Trade Wars and Industrial Policy along the Global Value Chains

We provide a quantitative evaluation of the welfare impacts of the US-China trade conflict starting in 2018. We first document that the first wave of tariffs on China imposed by the Trump administration targeted China’s Industrial Policy rather than Chinese imports. They are concentrated on high tech manufacturing industries emphasized by the Made in China 2025 (MIC 2025) initiative. These industries exhibit strong economies of scale, and have low elasticities of substitution of intermediate inputs.

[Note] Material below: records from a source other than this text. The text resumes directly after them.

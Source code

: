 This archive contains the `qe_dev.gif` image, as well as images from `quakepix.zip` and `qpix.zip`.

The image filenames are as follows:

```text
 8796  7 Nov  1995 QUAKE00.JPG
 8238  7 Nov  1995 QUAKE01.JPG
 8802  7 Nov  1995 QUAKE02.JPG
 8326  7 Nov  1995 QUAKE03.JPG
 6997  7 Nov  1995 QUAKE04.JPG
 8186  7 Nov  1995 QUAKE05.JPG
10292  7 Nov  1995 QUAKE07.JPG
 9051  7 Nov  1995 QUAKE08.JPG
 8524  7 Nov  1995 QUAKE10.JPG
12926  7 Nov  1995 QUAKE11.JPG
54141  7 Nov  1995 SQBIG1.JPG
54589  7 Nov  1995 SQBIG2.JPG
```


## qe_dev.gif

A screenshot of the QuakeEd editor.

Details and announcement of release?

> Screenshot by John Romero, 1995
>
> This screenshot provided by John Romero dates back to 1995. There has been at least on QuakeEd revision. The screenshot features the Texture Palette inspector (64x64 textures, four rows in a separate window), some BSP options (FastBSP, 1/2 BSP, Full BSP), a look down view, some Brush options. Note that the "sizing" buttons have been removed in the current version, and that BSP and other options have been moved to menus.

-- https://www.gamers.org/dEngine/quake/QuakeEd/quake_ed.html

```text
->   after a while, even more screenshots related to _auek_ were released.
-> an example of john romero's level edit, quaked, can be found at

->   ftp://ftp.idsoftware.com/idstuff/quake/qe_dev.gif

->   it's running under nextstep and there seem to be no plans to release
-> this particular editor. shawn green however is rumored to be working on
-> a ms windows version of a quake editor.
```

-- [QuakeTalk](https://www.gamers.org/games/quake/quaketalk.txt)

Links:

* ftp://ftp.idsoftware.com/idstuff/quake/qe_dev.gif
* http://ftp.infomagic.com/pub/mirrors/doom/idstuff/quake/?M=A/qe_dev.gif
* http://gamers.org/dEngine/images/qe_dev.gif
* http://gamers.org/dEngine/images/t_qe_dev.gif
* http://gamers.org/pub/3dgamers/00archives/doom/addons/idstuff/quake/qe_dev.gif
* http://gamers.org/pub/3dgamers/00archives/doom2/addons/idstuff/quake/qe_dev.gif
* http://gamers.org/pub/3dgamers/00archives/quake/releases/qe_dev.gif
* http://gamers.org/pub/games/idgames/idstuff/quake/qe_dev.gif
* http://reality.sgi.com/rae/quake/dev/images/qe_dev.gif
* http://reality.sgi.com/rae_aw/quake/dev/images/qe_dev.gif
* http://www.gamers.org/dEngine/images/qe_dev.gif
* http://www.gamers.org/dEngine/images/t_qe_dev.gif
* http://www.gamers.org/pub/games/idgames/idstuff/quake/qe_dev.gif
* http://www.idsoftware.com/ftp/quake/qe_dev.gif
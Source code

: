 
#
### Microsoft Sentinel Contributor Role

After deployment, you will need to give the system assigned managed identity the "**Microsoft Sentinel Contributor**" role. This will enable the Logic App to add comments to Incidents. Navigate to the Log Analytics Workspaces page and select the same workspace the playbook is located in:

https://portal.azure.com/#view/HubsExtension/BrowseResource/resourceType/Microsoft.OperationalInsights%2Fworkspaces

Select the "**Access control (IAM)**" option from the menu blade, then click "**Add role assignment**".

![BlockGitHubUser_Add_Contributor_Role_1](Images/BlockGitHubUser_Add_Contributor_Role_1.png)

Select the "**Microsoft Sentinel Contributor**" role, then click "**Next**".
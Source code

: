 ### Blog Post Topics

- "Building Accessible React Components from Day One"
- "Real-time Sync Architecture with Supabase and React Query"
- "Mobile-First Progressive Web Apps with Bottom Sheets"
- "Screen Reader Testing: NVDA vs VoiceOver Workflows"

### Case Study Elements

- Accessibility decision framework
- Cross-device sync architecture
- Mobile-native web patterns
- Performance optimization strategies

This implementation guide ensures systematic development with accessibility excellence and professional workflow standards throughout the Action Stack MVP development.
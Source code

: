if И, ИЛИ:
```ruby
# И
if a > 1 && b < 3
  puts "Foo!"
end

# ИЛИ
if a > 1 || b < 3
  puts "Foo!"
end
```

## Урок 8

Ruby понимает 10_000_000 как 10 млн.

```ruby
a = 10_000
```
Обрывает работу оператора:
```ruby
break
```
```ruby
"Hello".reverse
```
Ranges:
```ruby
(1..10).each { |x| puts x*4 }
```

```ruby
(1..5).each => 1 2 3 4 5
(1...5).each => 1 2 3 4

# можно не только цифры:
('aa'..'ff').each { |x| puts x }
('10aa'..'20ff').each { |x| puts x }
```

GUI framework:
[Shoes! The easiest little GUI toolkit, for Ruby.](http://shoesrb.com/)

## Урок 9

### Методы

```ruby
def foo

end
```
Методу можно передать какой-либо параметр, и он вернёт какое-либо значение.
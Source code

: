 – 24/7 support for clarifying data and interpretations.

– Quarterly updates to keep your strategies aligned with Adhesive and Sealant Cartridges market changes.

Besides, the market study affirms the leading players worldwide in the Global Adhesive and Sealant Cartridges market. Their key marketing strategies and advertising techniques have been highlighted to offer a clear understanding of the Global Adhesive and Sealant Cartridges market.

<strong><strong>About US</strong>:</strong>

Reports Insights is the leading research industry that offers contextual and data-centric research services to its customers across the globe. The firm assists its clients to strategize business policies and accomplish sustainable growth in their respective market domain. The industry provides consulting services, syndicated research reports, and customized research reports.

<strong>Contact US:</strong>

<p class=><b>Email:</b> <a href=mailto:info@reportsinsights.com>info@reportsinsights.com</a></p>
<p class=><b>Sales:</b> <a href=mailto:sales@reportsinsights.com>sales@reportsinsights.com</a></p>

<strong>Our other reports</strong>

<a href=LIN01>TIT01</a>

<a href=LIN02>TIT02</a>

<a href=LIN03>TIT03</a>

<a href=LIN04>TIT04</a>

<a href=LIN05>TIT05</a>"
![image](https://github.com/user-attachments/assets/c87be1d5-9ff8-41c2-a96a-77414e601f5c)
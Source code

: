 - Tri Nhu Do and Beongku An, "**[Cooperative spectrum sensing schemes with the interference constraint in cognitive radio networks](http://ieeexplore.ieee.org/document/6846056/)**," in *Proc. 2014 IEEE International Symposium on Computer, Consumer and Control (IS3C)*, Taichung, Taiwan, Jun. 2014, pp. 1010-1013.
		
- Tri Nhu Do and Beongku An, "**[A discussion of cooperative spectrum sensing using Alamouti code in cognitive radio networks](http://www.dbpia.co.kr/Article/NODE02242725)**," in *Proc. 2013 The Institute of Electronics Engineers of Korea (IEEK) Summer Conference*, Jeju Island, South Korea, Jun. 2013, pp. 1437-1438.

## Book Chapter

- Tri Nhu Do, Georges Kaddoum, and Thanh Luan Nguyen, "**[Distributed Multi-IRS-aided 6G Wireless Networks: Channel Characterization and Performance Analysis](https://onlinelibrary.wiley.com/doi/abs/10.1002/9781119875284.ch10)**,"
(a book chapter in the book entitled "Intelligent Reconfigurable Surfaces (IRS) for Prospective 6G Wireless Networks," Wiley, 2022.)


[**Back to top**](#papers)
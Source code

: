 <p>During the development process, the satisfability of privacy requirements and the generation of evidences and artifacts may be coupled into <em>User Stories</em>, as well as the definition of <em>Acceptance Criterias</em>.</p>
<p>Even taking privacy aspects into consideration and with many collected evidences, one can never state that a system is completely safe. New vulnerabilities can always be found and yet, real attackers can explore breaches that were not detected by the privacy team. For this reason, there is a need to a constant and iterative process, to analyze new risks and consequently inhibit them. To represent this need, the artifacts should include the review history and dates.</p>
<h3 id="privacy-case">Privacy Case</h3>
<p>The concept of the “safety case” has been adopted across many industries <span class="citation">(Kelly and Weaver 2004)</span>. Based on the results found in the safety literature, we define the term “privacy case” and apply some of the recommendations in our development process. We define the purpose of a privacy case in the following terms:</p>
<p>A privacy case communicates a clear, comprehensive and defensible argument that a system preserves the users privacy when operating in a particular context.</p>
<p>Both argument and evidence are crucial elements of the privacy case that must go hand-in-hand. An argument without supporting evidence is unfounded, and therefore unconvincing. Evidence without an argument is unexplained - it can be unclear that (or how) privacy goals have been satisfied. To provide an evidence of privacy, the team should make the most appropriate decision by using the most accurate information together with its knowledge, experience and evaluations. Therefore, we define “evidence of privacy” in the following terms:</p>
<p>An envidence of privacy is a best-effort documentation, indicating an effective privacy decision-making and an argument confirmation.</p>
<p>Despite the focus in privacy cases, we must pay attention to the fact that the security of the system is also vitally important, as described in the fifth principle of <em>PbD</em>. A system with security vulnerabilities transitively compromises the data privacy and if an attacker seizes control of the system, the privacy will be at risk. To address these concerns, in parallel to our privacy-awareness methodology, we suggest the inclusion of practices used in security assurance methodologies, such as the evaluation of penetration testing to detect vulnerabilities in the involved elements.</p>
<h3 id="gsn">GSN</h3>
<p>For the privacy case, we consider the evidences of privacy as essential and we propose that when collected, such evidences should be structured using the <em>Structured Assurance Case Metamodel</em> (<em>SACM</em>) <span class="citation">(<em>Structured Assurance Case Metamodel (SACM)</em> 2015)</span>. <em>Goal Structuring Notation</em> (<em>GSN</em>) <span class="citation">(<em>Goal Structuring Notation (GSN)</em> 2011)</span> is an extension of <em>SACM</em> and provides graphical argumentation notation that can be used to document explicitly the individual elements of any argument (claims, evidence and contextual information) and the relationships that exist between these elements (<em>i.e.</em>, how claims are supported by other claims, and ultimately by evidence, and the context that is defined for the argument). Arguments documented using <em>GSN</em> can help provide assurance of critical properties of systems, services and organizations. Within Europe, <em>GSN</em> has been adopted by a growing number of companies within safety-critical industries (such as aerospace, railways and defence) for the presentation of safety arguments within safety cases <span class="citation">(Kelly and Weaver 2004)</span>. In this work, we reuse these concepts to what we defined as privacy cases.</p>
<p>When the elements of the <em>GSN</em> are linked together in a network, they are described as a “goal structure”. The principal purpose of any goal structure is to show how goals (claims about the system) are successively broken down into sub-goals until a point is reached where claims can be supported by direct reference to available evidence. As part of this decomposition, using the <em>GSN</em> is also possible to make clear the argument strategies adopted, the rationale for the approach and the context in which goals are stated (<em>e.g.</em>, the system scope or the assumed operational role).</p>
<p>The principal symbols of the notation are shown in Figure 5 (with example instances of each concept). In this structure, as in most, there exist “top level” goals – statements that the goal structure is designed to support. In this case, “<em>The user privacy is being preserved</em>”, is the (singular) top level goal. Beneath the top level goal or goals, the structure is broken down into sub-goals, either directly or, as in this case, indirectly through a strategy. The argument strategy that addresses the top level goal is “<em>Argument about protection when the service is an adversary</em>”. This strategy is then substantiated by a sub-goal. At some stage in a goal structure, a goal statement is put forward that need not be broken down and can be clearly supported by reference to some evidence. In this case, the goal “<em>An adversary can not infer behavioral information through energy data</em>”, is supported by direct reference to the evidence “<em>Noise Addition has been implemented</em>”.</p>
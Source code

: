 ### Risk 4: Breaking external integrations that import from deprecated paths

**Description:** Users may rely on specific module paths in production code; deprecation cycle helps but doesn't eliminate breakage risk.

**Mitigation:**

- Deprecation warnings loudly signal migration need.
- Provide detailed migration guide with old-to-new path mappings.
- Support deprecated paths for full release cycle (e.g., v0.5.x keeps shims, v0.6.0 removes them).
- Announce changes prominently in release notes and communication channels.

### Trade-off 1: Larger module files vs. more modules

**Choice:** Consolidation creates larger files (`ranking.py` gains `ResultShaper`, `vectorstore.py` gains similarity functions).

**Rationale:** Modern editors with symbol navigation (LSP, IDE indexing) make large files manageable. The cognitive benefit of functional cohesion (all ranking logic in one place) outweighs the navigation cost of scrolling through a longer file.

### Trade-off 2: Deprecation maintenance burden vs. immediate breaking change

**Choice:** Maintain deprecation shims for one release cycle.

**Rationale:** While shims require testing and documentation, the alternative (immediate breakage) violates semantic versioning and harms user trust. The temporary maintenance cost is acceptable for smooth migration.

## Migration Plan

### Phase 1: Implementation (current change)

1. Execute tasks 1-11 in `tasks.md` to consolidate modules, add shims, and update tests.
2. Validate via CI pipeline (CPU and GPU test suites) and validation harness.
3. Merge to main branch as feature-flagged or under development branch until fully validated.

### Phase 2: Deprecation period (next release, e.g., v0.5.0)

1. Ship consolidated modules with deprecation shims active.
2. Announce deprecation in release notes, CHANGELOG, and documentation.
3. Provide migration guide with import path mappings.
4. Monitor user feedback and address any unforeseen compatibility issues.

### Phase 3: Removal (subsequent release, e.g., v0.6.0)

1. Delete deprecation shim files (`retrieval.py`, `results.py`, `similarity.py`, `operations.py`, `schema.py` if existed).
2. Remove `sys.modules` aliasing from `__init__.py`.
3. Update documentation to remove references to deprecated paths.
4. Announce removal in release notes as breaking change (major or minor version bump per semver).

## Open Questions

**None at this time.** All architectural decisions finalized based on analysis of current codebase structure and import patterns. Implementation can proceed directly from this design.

Motivated by these features, we extend the quantitative trade model developed by Caliendo and Parro (2015) by incorporating sectoral external economies of scale and nested-CES input-output linkages. We calibrate the model to 7 major economies and 95 disaggregated industries in 2016 and examine the impacts of the Trumpian tariffs and the “MIC 2025″ industrial policy. We find that the “MIC 2025″ subsidies actually increase the US welfare and their impact on China is also positive. The direct welfare effects of the Trumpian tariffs are small,-0.008% for China and 0.025% for the US. Finally, we examine the strategic interactions between China and the US in industrial policy, tariffs, and export controls.
Keywords: Trade Policy, Industrial Policy, Economies of Scale, Substitutability in Input-Output Networks.